• _Data for the task_
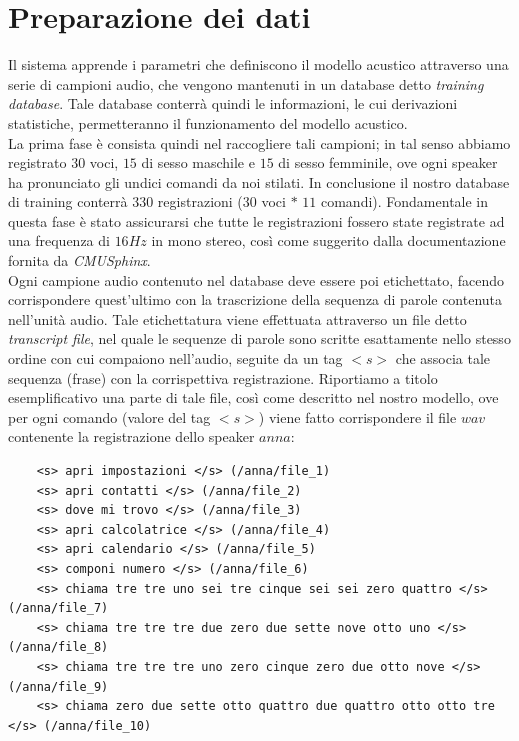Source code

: \documentclass[12pt]{article}
\begin{document}
\section{Preparazione dei dati}
    Il sistema apprende i parametri che definiscono il modello acustico attraverso una serie di campioni audio, che vengono mantenuti in un database detto \textit{training database}. Tale database conterrà quindi le informazioni, le cui derivazioni statistiche, permetteranno il funzionamento del modello acustico.\\
    La prima fase è consista quindi nel raccogliere tali campioni; in tal senso abbiamo registrato $30$ voci, $15$ di sesso maschile e $15$ di sesso femminile, ove ogni speaker ha pronunciato gli undici comandi da noi stilati. In conclusione il nostro database di training conterrà $330$ registrazioni ($30$ voci $*$ $11$ comandi). Fondamentale in questa fase è stato assicurarsi che tutte le registrazioni fossero state registrate ad una frequenza di $16 Hz$ in mono stereo, così come suggerito dalla documentazione fornita da \textit{CMUSphinx}.\\       
    Ogni campione audio contenuto nel database deve essere poi etichettato, facendo  corrispondere quest'ultimo con la trascrizione della sequenza di parole contenuta nell'unità audio.  
    Tale etichettatura viene effettuata attraverso un file detto \textit{transcript file}, nel quale le sequenze di parole sono scritte esattamente nello stesso ordine con cui compaiono nell'audio, seguite da un tag $<s>$ che associa tale sequenza (frase) con la corrispettiva registrazione.
    Riportiamo a titolo esemplificativo una parte di tale file, così come descritto nel nostro modello, ove per ogni comando (valore del tag $<s>$) viene fatto corrispondere il file $wav$ contenente la registrazione dello speaker $anna$: 
    \newpage
    \begin{lstlisting}
    <s> apri impostazioni </s> (/anna/file_1)
    <s> apri contatti </s> (/anna/file_2)
    <s> dove mi trovo </s> (/anna/file_3)
    <s> apri calcolatrice </s> (/anna/file_4)
    <s> apri calendario </s> (/anna/file_5)
    <s> componi numero </s> (/anna/file_6)
    <s> chiama tre tre uno sei tre cinque sei sei zero quattro </s> (/anna/file_7)
    <s> chiama tre tre tre due zero due sette nove otto uno </s> (/anna/file_8)
    <s> chiama tre tre tre uno zero cinque zero due otto nove </s> (/anna/file_9)
    <s> chiama zero due sette otto quattro due quattro otto otto tre </s> (/anna/file_10)    
    \end{lstlisting}
    
\end{document}
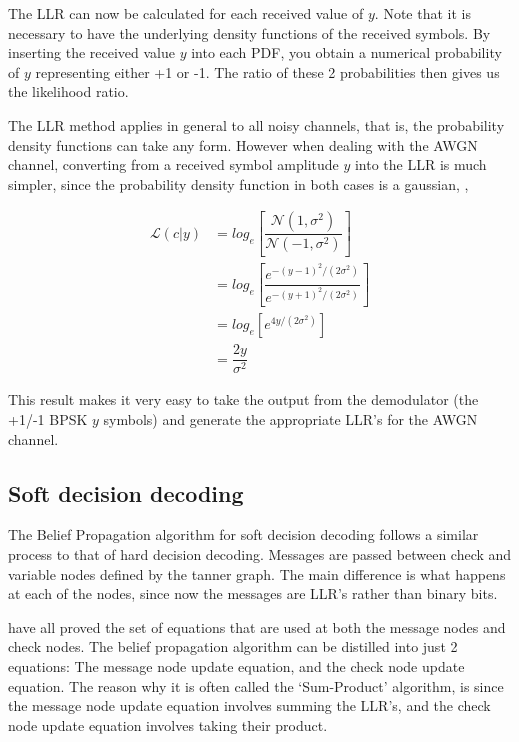 \documentclass[11pt]{article}
\numberwithin{equation}{subsection}
\begin{document}
\noindent The LLR can now be calculated for each received value of $y$. Note that it is necessary to have the underlying density functions of the received symbols. By inserting the received value $y$ into each PDF, you obtain a numerical probability of $y$ representing either +1 or -1. The ratio of these 2 probabilities then gives us the likelihood ratio.

The LLR method applies in general to all noisy channels, that is, the probability density functions can take any form. However when dealing with the AWGN channel, converting from a received symbol amplitude $y$ into the LLR is much simpler, since the probability density function in both cases is a gaussian, \cite{cho2012analysis},

\begin{equation} \label{eq:LLR_awgn}
\begin{aligned}
\mathcal{L}(c|y) &= log_e \left[ \dfrac{\mathcal{N}(1,\sigma^2)} {\mathcal{N}(-1,\sigma^2)} \right] 
\\
&= log_e \left[ \dfrac{e^{-(y-1)^2/(2\sigma^2)}}{e^{-(y+1)^2/(2\sigma^2)}} \right]
\\
&= log_e \left[ e^{4y/(2\sigma^2)} \right]
\\
&= \dfrac{2y}{\sigma^2}
\end{aligned}
\end{equation}

\noindent This result makes it very easy to take the output from the demodulator (the +1/-1 BPSK $y$ symbols) and generate the appropriate LLR's for the AWGN channel.

\subsection{Soft decision decoding}
The Belief Propagation algorithm for soft decision decoding follows a similar process to that of hard decision decoding. Messages are passed between check and variable nodes defined by the tanner graph. The main difference is what happens at each of the nodes, since now the messages are LLR's rather than binary bits. 

\cite{ldpc-tutorial1,mncisit,gallager1962low} have all proved the set of equations that are used at both the message nodes and check nodes. The belief propagation algorithm can be distilled into just 2 equations: The message node update equation, and the check node update equation. The reason why it is often called the `Sum-Product' algorithm, is since the message node update equation involves summing the LLR's, and the check node update equation involves taking their product.
\end{document}
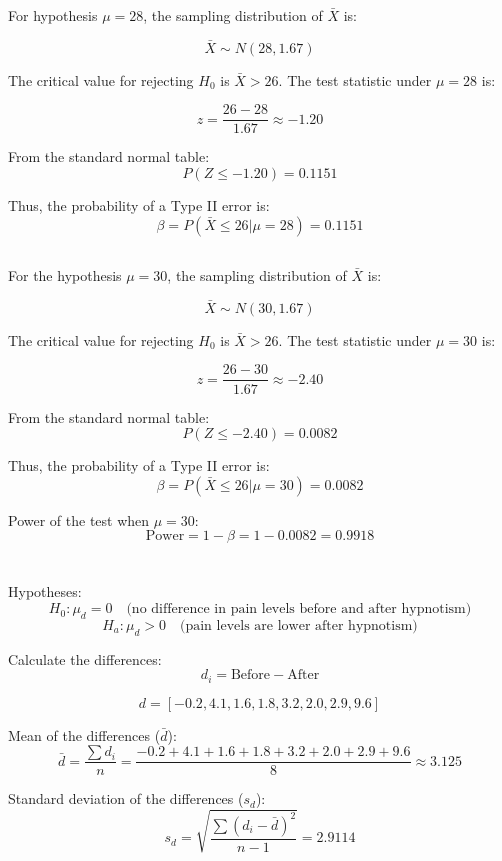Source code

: \documentclass{homework}
\begin{document}
For hypothesis \( \mu = 28 \), the sampling distribution of \( \bar{X} \) is:

\[
\bar{X} \sim N(28, 1.67)
\]

The critical value for rejecting \( H_0 \) is \( \bar{X} > 26 \). The test statistic under \( \mu = 28 \) is:

\[
z = \frac{26 - 28}{1.67} \approx -1.20
\]

From the standard normal table:
\[
P(Z \leq -1.20) = 0.1151
\]

Thus, the probability of a Type II error is:
\[
\beta = P(\bar{X} \leq 26 | \mu = 28) = 0.1151
\]

\subsection{}

For the hypothesis \( \mu = 30 \), the sampling distribution of \( \bar{X} \) is:

\[
\bar{X} \sim N(30, 1.67)
\]

The critical value for rejecting \( H_0 \) is \( \bar{X} > 26 \). The test statistic under \( \mu = 30 \) is:

\[
z = \frac{26 - 30}{1.67} \approx -2.40
\]

From the standard normal table:
\[
P(Z \leq -2.40) = 0.0082
\]

Thus, the probability of a Type II error is:
\[
\beta = P(\bar{X} \leq 26 | \mu = 30) = 0.0082
\]

Power of the test when \( \mu = 30 \):
\[
\text{Power} = 1 - \beta = 1 - 0.0082 = 0.9918
\]

\section{}

Hypotheses:
\[
H_0: \mu_d = 0 \quad \text{(no difference in pain levels before and after hypnotism)}
\]
\[
H_a: \mu_d > 0 \quad \text{(pain levels are lower after hypnotism)}
\]


Calculate the differences:
\[
d_i = \text{Before} - \text{After}
\]

\[
d = [-0.2, 4.1, 1.6, 1.8, 3.2, 2.0, 2.9, 9.6]
\]

Mean of the differences (\( \bar{d} \)):
\[
\bar{d} = \frac{\sum d_i}{n} = \frac{-0.2 + 4.1 + 1.6 + 1.8 + 3.2 + 2.0 + 2.9 + 9.6}{8} \approx 3.125
\]

Standard deviation of the differences (\( s_d \)):
\[
s_d = \sqrt{\frac{\sum (d_i - \bar{d})^2}{n-1}} = 2.9114
\]
\end{document}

• _Action item_
Once the pictures are dropped, set down everything else in the records exactly.

• _Your response_
Source code

: \documentclass[12pt]{article}
\begin{document}
\section{Preparazione dei dati}
    Il sistema apprende i parametri che definiscono il modello acustico attraverso una serie di campioni audio, che vengono mantenuti in un database detto \textit{training database}. Tale database conterrà quindi le informazioni, le cui derivazioni statistiche, permetteranno il funzionamento del modello acustico.\\
    La prima fase è consista quindi nel raccogliere tali campioni; in tal senso abbiamo registrato $30$ voci, $15$ di sesso maschile e $15$ di sesso femminile, ove ogni speaker ha pronunciato gli undici comandi da noi stilati. In conclusione il nostro database di training conterrà $330$ registrazioni ($30$ voci $*$ $11$ comandi). Fondamentale in questa fase è stato assicurarsi che tutte le registrazioni fossero state registrate ad una frequenza di $16 Hz$ in mono stereo, così come suggerito dalla documentazione fornita da \textit{CMUSphinx}.\\       
    Ogni campione audio contenuto nel database deve essere poi etichettato, facendo  corrispondere quest'ultimo con la trascrizione della sequenza di parole contenuta nell'unità audio.  
    Tale etichettatura viene effettuata attraverso un file detto \textit{transcript file}, nel quale le sequenze di parole sono scritte esattamente nello stesso ordine con cui compaiono nell'audio, seguite da un tag $<s>$ che associa tale sequenza (frase) con la corrispettiva registrazione.
    Riportiamo a titolo esemplificativo una parte di tale file, così come descritto nel nostro modello, ove per ogni comando (valore del tag $<s>$) viene fatto corrispondere il file $wav$ contenente la registrazione dello speaker $anna$: 
    \newpage
    \begin{lstlisting}
    <s> apri impostazioni </s> (/anna/file_1)
    <s> apri contatti </s> (/anna/file_2)
    <s> dove mi trovo </s> (/anna/file_3)
    <s> apri calcolatrice </s> (/anna/file_4)
    <s> apri calendario </s> (/anna/file_5)
    <s> componi numero </s> (/anna/file_6)
    <s> chiama tre tre uno sei tre cinque sei sei zero quattro </s> (/anna/file_7)
    <s> chiama tre tre tre due zero due sette nove otto uno </s> (/anna/file_8)
    <s> chiama tre tre tre uno zero cinque zero due otto nove </s> (/anna/file_9)
    <s> chiama zero due sette otto quattro due quattro otto otto tre </s> (/anna/file_10)    
    \end{lstlisting}
    
\end{document}
 \documentclass[11pt]{article}
\numberwithin{equation}{subsection}
\begin{document}
\noindent The LLR can now be calculated for each received value of $y$. Note that it is necessary to have the underlying density functions of the received symbols. By inserting the received value $y$ into each PDF, you obtain a numerical probability of $y$ representing either +1 or -1. The ratio of these 2 probabilities then gives us the likelihood ratio.

The LLR method applies in general to all noisy channels, that is, the probability density functions can take any form. However when dealing with the AWGN channel, converting from a received symbol amplitude $y$ into the LLR is much simpler, since the probability density function in both cases is a gaussian, \cite{cho2012analysis},

\begin{equation} \label{eq:LLR_awgn}
\begin{aligned}
\mathcal{L}(c|y) &= log_e \left[ \dfrac{\mathcal{N}(1,\sigma^2)} {\mathcal{N}(-1,\sigma^2)} \right] 
\\
&= log_e \left[ \dfrac{e^{-(y-1)^2/(2\sigma^2)}}{e^{-(y+1)^2/(2\sigma^2)}} \right]
\\
&= log_e \left[ e^{4y/(2\sigma^2)} \right]
\\
&= \dfrac{2y}{\sigma^2}
\end{aligned}
\end{equation}

\noindent This result makes it very easy to take the output from the demodulator (the +1/-1 BPSK $y$ symbols) and generate the appropriate LLR's for the AWGN channel.

\subsection{Soft decision decoding}
The Belief Propagation algorithm for soft decision decoding follows a similar process to that of hard decision decoding. Messages are passed between check and variable nodes defined by the tanner graph. The main difference is what happens at each of the nodes, since now the messages are LLR's rather than binary bits. 

\cite{ldpc-tutorial1,mncisit,gallager1962low} have all proved the set of equations that are used at both the message nodes and check nodes. The belief propagation algorithm can be distilled into just 2 equations: The message node update equation, and the check node update equation. The reason why it is often called the `Sum-Product' algorithm, is since the message node update equation involves summing the LLR's, and the check node update equation involves taking their product.
\end{document}
Source code

: \documentclass{homework}
\begin{document}
For hypothesis \( \mu = 28 \), the sampling distribution of \( \bar{X} \) is:

\[
\bar{X} \sim N(28, 1.67)
\]

The critical value for rejecting \( H_0 \) is \( \bar{X} > 26 \). The test statistic under \( \mu = 28 \) is:

\[
z = \frac{26 - 28}{1.67} \approx -1.20
\]

From the standard normal table:
\[
P(Z \leq -1.20) = 0.1151
\]

Thus, the probability of a Type II error is:
\[
\beta = P(\bar{X} \leq 26 | \mu = 28) = 0.1151
\]

\subsection{}

For the hypothesis \( \mu = 30 \), the sampling distribution of \( \bar{X} \) is:

\[
\bar{X} \sim N(30, 1.67)
\]

The critical value for rejecting \( H_0 \) is \( \bar{X} > 26 \). The test statistic under \( \mu = 30 \) is:

\[
z = \frac{26 - 30}{1.67} \approx -2.40
\]

From the standard normal table:
\[
P(Z \leq -2.40) = 0.0082
\]

Thus, the probability of a Type II error is:
\[
\beta = P(\bar{X} \leq 26 | \mu = 30) = 0.0082
\]

Power of the test when \( \mu = 30 \):
\[
\text{Power} = 1 - \beta = 1 - 0.0082 = 0.9918
\]

\section{}

Hypotheses:
\[
H_0: \mu_d = 0 \quad \text{(no difference in pain levels before and after hypnotism)}
\]
\[
H_a: \mu_d > 0 \quad \text{(pain levels are lower after hypnotism)}
\]


Calculate the differences:
\[
d_i = \text{Before} - \text{After}
\]

\[
d = [-0.2, 4.1, 1.6, 1.8, 3.2, 2.0, 2.9, 9.6]
\]

Mean of the differences (\( \bar{d} \)):
\[
\bar{d} = \frac{\sum d_i}{n} = \frac{-0.2 + 4.1 + 1.6 + 1.8 + 3.2 + 2.0 + 2.9 + 9.6}{8} \approx 3.125
\]

Standard deviation of the differences (\( s_d \)):
\[
s_d = \sqrt{\frac{\sum (d_i - \bar{d})^2}{n-1}} = 2.9114
\]
\end{document}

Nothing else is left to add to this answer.